INSTRUCTIONS TO FOLLOW: Give back all of the data exactly, with every picture omitted.
**** DATA RECORDS
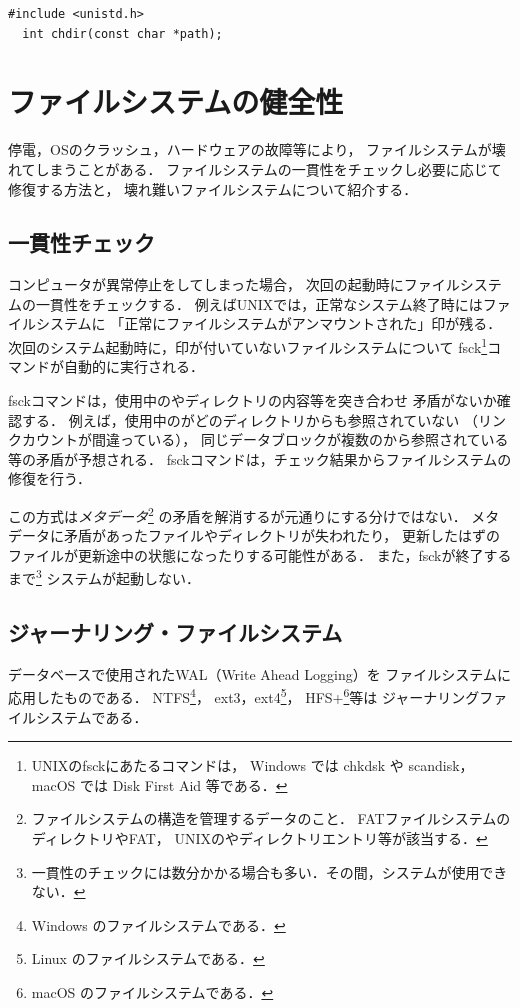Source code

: \begin{lstlisting}[numbers=none]
  #include <unistd.h>
  int chdir(const char *path);
\end{lstlisting}

\section{ファイルシステムの健全性}
停電，OSのクラッシュ，ハードウェアの故障等により，
ファイルシステムが壊れてしまうことがある．
ファイルシステムの一貫性をチェックし必要に応じて修復する方法と，
壊れ難いファイルシステムについて紹介する．

\subsection{一貫性チェック}
\label{unmountFlag}
コンピュータが異常停止をしてしまった場合，
次回の起動時にファイルシステムの一貫性をチェックする．
例えばUNIXでは，正常なシステム終了時にはファイルシステムに
「正常にファイルシステムがアンマウントされた」印が残る．
次回のシステム起動時に，印が付いていないファイルシステムについて
fsck\footnote{
  UNIXのfsckにあたるコマンドは，
  Windows では chkdsk や scandisk，macOS では Disk First Aid 等である．
}コマンドが自動的に実行される．

fsckコマンドは，使用中の\inode やディレクトリの内容等を突き合わせ
矛盾がないか確認する．
例えば，使用中の\inode がどのディレクトリからも参照されていない
（リンクカウントが間違っている），
同じデータブロックが複数の\inode から参照されている等の矛盾が予想される．
fsckコマンドは，チェック結果からファイルシステムの修復を行う．

この方式は\emph{メタデータ}\footnote{
  ファイルシステムの構造を管理するデータのこと．
  FATファイルシステムのディレクトリやFAT，
  UNIXの\inode やディレクトリエントリ等が該当する．}
の矛盾を解消するが元通りにする分けではない．
メタデータに矛盾があったファイルやディレクトリが失われたり，
更新したはずのファイルが更新途中の状態になったりする可能性がある．
また，fsckが終了するまで\footnote{
  一貫性のチェックには数分かかる場合も多い．その間，システムが使用できない．}
システムが起動しない．

\subsection{ジャーナリング・ファイルシステム}
データベースで使用されたWAL（Write Ahead Logging）を
ファイルシステムに応用したものである．
NTFS\footnote{Windows のファイルシステムである．}，
ext3，ext4\footnote{Linux のファイルシステムである．}，
HFS+\footnote{macOS のファイルシステムである．}等は
ジャーナリングファイルシステムである．

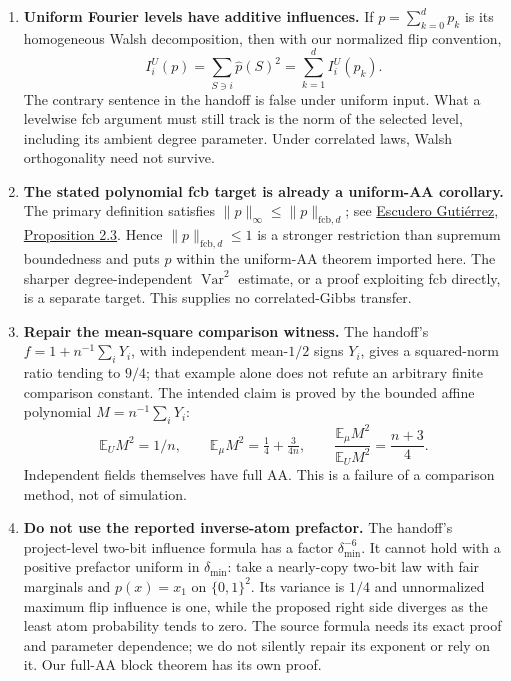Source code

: \begin{enumerate}
\item \textbf{Uniform Fourier levels have additive influences.}
If $p=\sum_{k=0}^d p_k$ is its homogeneous Walsh decomposition, then
with our normalized flip convention,
\[
 I_i^U(p)=\sum_{S\ni i}\widehat p(S)^2
         =\sum_{k=1}^d I_i^U(p_k).
\]
The contrary sentence in the handoff is false under uniform input.
What a levelwise fcb argument must still track is the norm of the
selected level, including its ambient degree parameter. Under
correlated laws, Walsh orthogonality need not survive.

\item \textbf{The stated polynomial fcb target is already a uniform-AA
corollary.} The primary definition satisfies
$\|p\|_\infty\le\|p\|_{\mathrm{fcb},d}$; see
\href{https://arxiv.org/abs/2304.06713v2}{Escudero Guti\'errez,
Proposition 2.3}. Hence $\|p\|_{\mathrm{fcb},d}\le1$ is a stronger
restriction than supremum boundedness and puts $p$ within the
uniform-AA theorem imported here. The sharper degree-independent
$\operatorname{Var}^2$ estimate, or a proof exploiting fcb directly,
is a separate target. This supplies no correlated-Gibbs transfer.

\item \textbf{Repair the mean-square comparison witness.}
The handoff's $f=1+n^{-1}\sum_iY_i$, with independent mean-$1/2$
signs $Y_i$, gives a squared-norm ratio tending to $9/4$; that example
alone does not refute an arbitrary finite comparison constant. The
intended claim is proved by the bounded affine polynomial
$M=n^{-1}\sum_iY_i$:
\[
 \mathbb E_U M^2=1/n,\qquad
 \mathbb E_\mu M^2=\tfrac14+\tfrac{3}{4n},\qquad
 \frac{\mathbb E_\mu M^2}{\mathbb E_U M^2}=\frac{n+3}{4}.
\]
Independent fields themselves have full AA. This is a failure of a
comparison method, not of simulation.

\item \textbf{Do not use the reported inverse-atom prefactor.}
The handoff's project-level two-bit influence formula has a factor
$\delta_{\min}^{-6}$. It cannot hold with a positive prefactor uniform
in $\delta_{\min}$: take a nearly-copy two-bit law with fair marginals
and $p(x)=x_1$ on $\{0,1\}^2$. Its variance is $1/4$ and unnormalized
maximum flip influence is one, while the proposed right side diverges
as the least atom probability tends to zero. The source formula needs
its exact proof and parameter dependence; we do not silently repair
its exponent or rely on it. Our full-AA block theorem has its own proof.


\end{enumerate}
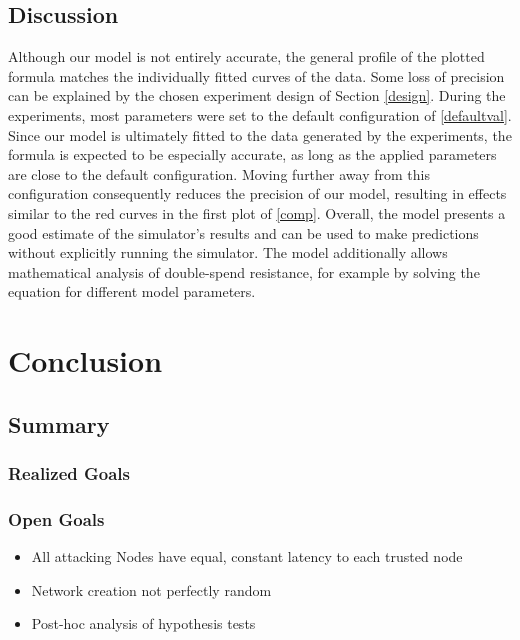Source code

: \documentclass[a4paper,12pt,twoside]{report}
\begin{document}
\section{Discussion}
Although our model is not entirely accurate, the general profile of the plotted formula matches the individually fitted curves of the data. Some loss of precision can be explained by the chosen experiment design of Section \ref{design}. During the experiments, most parameters were set to the default configuration of \autoref{defaultval}. Since our model is ultimately fitted to the data generated by the experiments, the formula is expected to be especially accurate, as long as the applied parameters are close to the default configuration. Moving further away from this configuration consequently reduces the precision of our model, resulting in effects similar to the red curves in the first plot of \autoref{comp}. Overall, the model presents a good estimate of the simulator's results and can be used to make predictions without explicitly running the simulator. The model additionally allows mathematical analysis of double-spend resistance, for example by solving the equation for different model parameters.

\chapter{Conclusion}

\section{Summary}
\subsection{Realized Goals}

\subsection{Open Goals}
\begin{itemize}
\item All attacking Nodes have equal, constant latency to each trusted node
\item Network creation not perfectly random
\item Post-hoc analysis of hypothesis tests
\end{itemize}
\end{document}
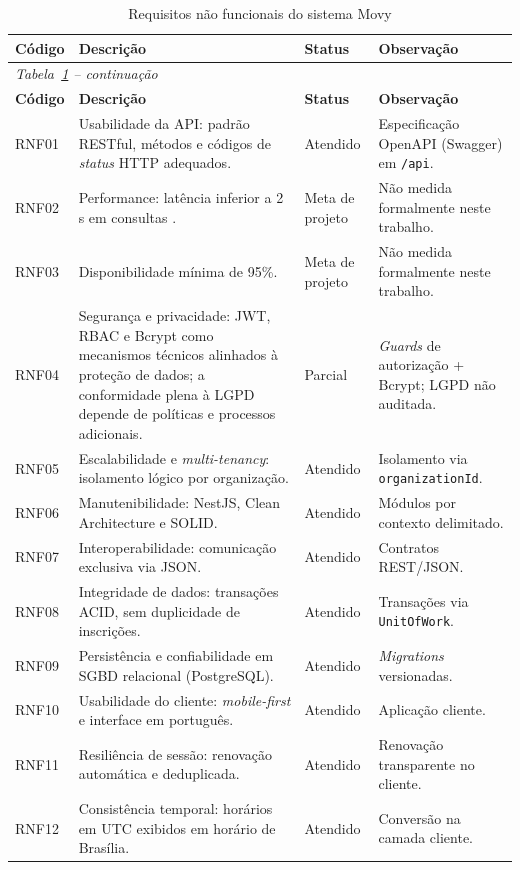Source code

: {\footnotesize
\begin{longtable}{@{}l p{6.1cm} p{2.6cm} p{3.5cm}@{}}
\caption{Requisitos não funcionais do sistema Movy}\label{tab:rnf}\\
\toprule
\textbf{Código} & \textbf{Descrição} & \textbf{Status} & \textbf{Observação} \\
\midrule
\endfirsthead
\multicolumn{4}{l}{\footnotesize\itshape Tabela~\ref{tab:rnf} -- continuação}\\
\toprule
\textbf{Código} & \textbf{Descrição} & \textbf{Status} & \textbf{Observação} \\
\midrule
\endhead
\bottomrule
\endlastfoot
RNF01 & Usabilidade da API: padrão RESTful, métodos e códigos de \textit{status} HTTP adequados. & Atendido & Especificação OpenAPI (Swagger) em \texttt{/api}. \\
RNF02 & Performance: latência inferior a 2\,s em consultas \cite{pressman2016}. & Meta de projeto & Não medida formalmente neste trabalho. \\
RNF03 & Disponibilidade mínima de 95\%. & Meta de projeto & Não medida formalmente neste trabalho. \\
RNF04 & Segurança e privacidade: JWT, RBAC e Bcrypt como mecanismos técnicos alinhados à proteção de dados; a conformidade plena à LGPD depende de políticas e processos adicionais. & Parcial & \textit{Guards} de autorização + Bcrypt; LGPD não auditada. \\
RNF05 & Escalabilidade e \textit{multi-tenancy}: isolamento lógico por organização. & Atendido & Isolamento via \texttt{organizationId}. \\
RNF06 & Manutenibilidade: NestJS, Clean Architecture e SOLID. & Atendido & Módulos por contexto delimitado. \\
RNF07 & Interoperabilidade: comunicação exclusiva via JSON. & Atendido & Contratos REST/JSON. \\
RNF08 & Integridade de dados: transações ACID, sem duplicidade de inscrições. & Atendido & Transações via \texttt{UnitOfWork}. \\
RNF09 & Persistência e confiabilidade em SGBD relacional (PostgreSQL). & Atendido & \textit{Migrations} versionadas. \\
RNF10 & Usabilidade do cliente: \textit{mobile-first} e interface em português. & Atendido & Aplicação cliente. \\
RNF11 & Resiliência de sessão: renovação automática e deduplicada. & Atendido & Renovação transparente no cliente. \\
RNF12 & Consistência temporal: horários em UTC exibidos em horário de Brasília. & Atendido & Conversão na camada cliente. \\
\end{longtable}
}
********
ANSWER SECTION:
Source code

: \begin{lstlisting}[numbers=none]
  #include <unistd.h>
  int chdir(const char *path);
\end{lstlisting}

\section{ファイルシステムの健全性}
停電，OSのクラッシュ，ハードウェアの故障等により，
ファイルシステムが壊れてしまうことがある．
ファイルシステムの一貫性をチェックし必要に応じて修復する方法と，
壊れ難いファイルシステムについて紹介する．

\subsection{一貫性チェック}
\label{unmountFlag}
コンピュータが異常停止をしてしまった場合，
次回の起動時にファイルシステムの一貫性をチェックする．
例えばUNIXでは，正常なシステム終了時にはファイルシステムに
「正常にファイルシステムがアンマウントされた」印が残る．
次回のシステム起動時に，印が付いていないファイルシステムについて
fsck\footnote{
  UNIXのfsckにあたるコマンドは，
  Windows では chkdsk や scandisk，macOS では Disk First Aid 等である．
}コマンドが自動的に実行される．

fsckコマンドは，使用中の\inode やディレクトリの内容等を突き合わせ
矛盾がないか確認する．
例えば，使用中の\inode がどのディレクトリからも参照されていない
（リンクカウントが間違っている），
同じデータブロックが複数の\inode から参照されている等の矛盾が予想される．
fsckコマンドは，チェック結果からファイルシステムの修復を行う．

この方式は\emph{メタデータ}\footnote{
  ファイルシステムの構造を管理するデータのこと．
  FATファイルシステムのディレクトリやFAT，
  UNIXの\inode やディレクトリエントリ等が該当する．}
の矛盾を解消するが元通りにする分けではない．
メタデータに矛盾があったファイルやディレクトリが失われたり，
更新したはずのファイルが更新途中の状態になったりする可能性がある．
また，fsckが終了するまで\footnote{
  一貫性のチェックには数分かかる場合も多い．その間，システムが使用できない．}
システムが起動しない．

\subsection{ジャーナリング・ファイルシステム}
データベースで使用されたWAL（Write Ahead Logging）を
ファイルシステムに応用したものである．
NTFS\footnote{Windows のファイルシステムである．}，
ext3，ext4\footnote{Linux のファイルシステムである．}，
HFS+\footnote{macOS のファイルシステムである．}等は
ジャーナリングファイルシステムである．

Source code

: \begin{enumerate}
\item \textbf{Uniform Fourier levels have additive influences.}
If $p=\sum_{k=0}^d p_k$ is its homogeneous Walsh decomposition, then
with our normalized flip convention,
\[
 I_i^U(p)=\sum_{S\ni i}\widehat p(S)^2
         =\sum_{k=1}^d I_i^U(p_k).
\]
The contrary sentence in the handoff is false under uniform input.
What a levelwise fcb argument must still track is the norm of the
selected level, including its ambient degree parameter. Under
correlated laws, Walsh orthogonality need not survive.

\item \textbf{The stated polynomial fcb target is already a uniform-AA
corollary.} The primary definition satisfies
$\|p\|_\infty\le\|p\|_{\mathrm{fcb},d}$; see
\href{https://arxiv.org/abs/2304.06713v2}{Escudero Guti\'errez,
Proposition 2.3}. Hence $\|p\|_{\mathrm{fcb},d}\le1$ is a stronger
restriction than supremum boundedness and puts $p$ within the
uniform-AA theorem imported here. The sharper degree-independent
$\operatorname{Var}^2$ estimate, or a proof exploiting fcb directly,
is a separate target. This supplies no correlated-Gibbs transfer.

\item \textbf{Repair the mean-square comparison witness.}
The handoff's $f=1+n^{-1}\sum_iY_i$, with independent mean-$1/2$
signs $Y_i$, gives a squared-norm ratio tending to $9/4$; that example
alone does not refute an arbitrary finite comparison constant. The
intended claim is proved by the bounded affine polynomial
$M=n^{-1}\sum_iY_i$:
\[
 \mathbb E_U M^2=1/n,\qquad
 \mathbb E_\mu M^2=\tfrac14+\tfrac{3}{4n},\qquad
 \frac{\mathbb E_\mu M^2}{\mathbb E_U M^2}=\frac{n+3}{4}.
\]
Independent fields themselves have full AA. This is a failure of a
comparison method, not of simulation.

\item \textbf{Do not use the reported inverse-atom prefactor.}
The handoff's project-level two-bit influence formula has a factor
$\delta_{\min}^{-6}$. It cannot hold with a positive prefactor uniform
in $\delta_{\min}$: take a nearly-copy two-bit law with fair marginals
and $p(x)=x_1$ on $\{0,1\}^2$. Its variance is $1/4$ and unnormalized
maximum flip influence is one, while the proposed right side diverges
as the least atom probability tends to zero. The source formula needs
its exact proof and parameter dependence; we do not silently repair
its exponent or rely on it. Our full-AA block theorem has its own proof.


\end{enumerate}
Source code

: \documentclass[a4paper,12pt,twoside]{report}
\begin{document}
\section{Discussion}
Although our model is not entirely accurate, the general profile of the plotted formula matches the individually fitted curves of the data. Some loss of precision can be explained by the chosen experiment design of Section \ref{design}. During the experiments, most parameters were set to the default configuration of \autoref{defaultval}. Since our model is ultimately fitted to the data generated by the experiments, the formula is expected to be especially accurate, as long as the applied parameters are close to the default configuration. Moving further away from this configuration consequently reduces the precision of our model, resulting in effects similar to the red curves in the first plot of \autoref{comp}. Overall, the model presents a good estimate of the simulator's results and can be used to make predictions without explicitly running the simulator. The model additionally allows mathematical analysis of double-spend resistance, for example by solving the equation for different model parameters.

\chapter{Conclusion}

\section{Summary}
\subsection{Realized Goals}

\subsection{Open Goals}
\begin{itemize}
\item All attacking Nodes have equal, constant latency to each trusted node
\item Network creation not perfectly random
\item Post-hoc analysis of hypothesis tests
\end{itemize}
\end{document}
Source code

: {\footnotesize
\begin{longtable}{@{}l p{6.1cm} p{2.6cm} p{3.5cm}@{}}
\caption{Requisitos não funcionais do sistema Movy}\label{tab:rnf}\\
\toprule
\textbf{Código} & \textbf{Descrição} & \textbf{Status} & \textbf{Observação} \\
\midrule
\endfirsthead
\multicolumn{4}{l}{\footnotesize\itshape Tabela~\ref{tab:rnf} -- continuação}\\
\toprule
\textbf{Código} & \textbf{Descrição} & \textbf{Status} & \textbf{Observação} \\
\midrule
\endhead
\bottomrule
\endlastfoot
RNF01 & Usabilidade da API: padrão RESTful, métodos e códigos de \textit{status} HTTP adequados. & Atendido & Especificação OpenAPI (Swagger) em \texttt{/api}. \\
RNF02 & Performance: latência inferior a 2\,s em consultas \cite{pressman2016}. & Meta de projeto & Não medida formalmente neste trabalho. \\
RNF03 & Disponibilidade mínima de 95\%. & Meta de projeto & Não medida formalmente neste trabalho. \\
RNF04 & Segurança e privacidade: JWT, RBAC e Bcrypt como mecanismos técnicos alinhados à proteção de dados; a conformidade plena à LGPD depende de políticas e processos adicionais. & Parcial & \textit{Guards} de autorização + Bcrypt; LGPD não auditada. \\
RNF05 & Escalabilidade e \textit{multi-tenancy}: isolamento lógico por organização. & Atendido & Isolamento via \texttt{organizationId}. \\
RNF06 & Manutenibilidade: NestJS, Clean Architecture e SOLID. & Atendido & Módulos por contexto delimitado. \\
RNF07 & Interoperabilidade: comunicação exclusiva via JSON. & Atendido & Contratos REST/JSON. \\
RNF08 & Integridade de dados: transações ACID, sem duplicidade de inscrições. & Atendido & Transações via \texttt{UnitOfWork}. \\
RNF09 & Persistência e confiabilidade em SGBD relacional (PostgreSQL). & Atendido & \textit{Migrations} versionadas. \\
RNF10 & Usabilidade do cliente: \textit{mobile-first} e interface em português. & Atendido & Aplicação cliente. \\
RNF11 & Resiliência de sessão: renovação automática e deduplicada. & Atendido & Renovação transparente no cliente. \\
RNF12 & Consistência temporal: horários em UTC exibidos em horário de Brasília. & Atendido & Conversão na camada cliente. \\
\end{longtable}
}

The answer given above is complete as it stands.